--- Assigned task ---
Return the records word for word. Pictures do not belong in the copy.

____

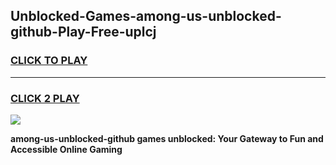 
## Unblocked-Games-among-us-unblocked-github-Play-Free-uplcj
<h3>
<a href="https://premium76.site?title=among-us-unblocked-github&ref=23A">CLICK TO PLAY</a></h3>
<hr>

<h3>
<a href="https://premium76.site?title=among-us-unblocked-github&ref=23A">CLICK 2 PLAY</a>
  
</h3>

<a href="https://premium76.site?title=among-us-unblocked-github&ref=23A"><img src="https://clearcache.store/games.png"></a>


**among-us-unblocked-github games unblocked: Your Gateway to Fun and Accessible Online Gaming**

____

--- Finished exercise ---
## Unblocked-Games-among-us-unblocked-github-Play-Free-uplcj
<h3>
<a href="https://premium76.site?title=among-us-unblocked-github&ref=23A">CLICK TO PLAY</a></h3>
<hr>

<h3>
<a href="https://premium76.site?title=among-us-unblocked-github&ref=23A">CLICK 2 PLAY</a>
  
</h3>

<a href="https://premium76.site?title=among-us-unblocked-github&ref=23A"><img src="https://clearcache.store/games.png"></a>


**among-us-unblocked-github games unblocked: Your Gateway to Fun and Accessible Online Gaming**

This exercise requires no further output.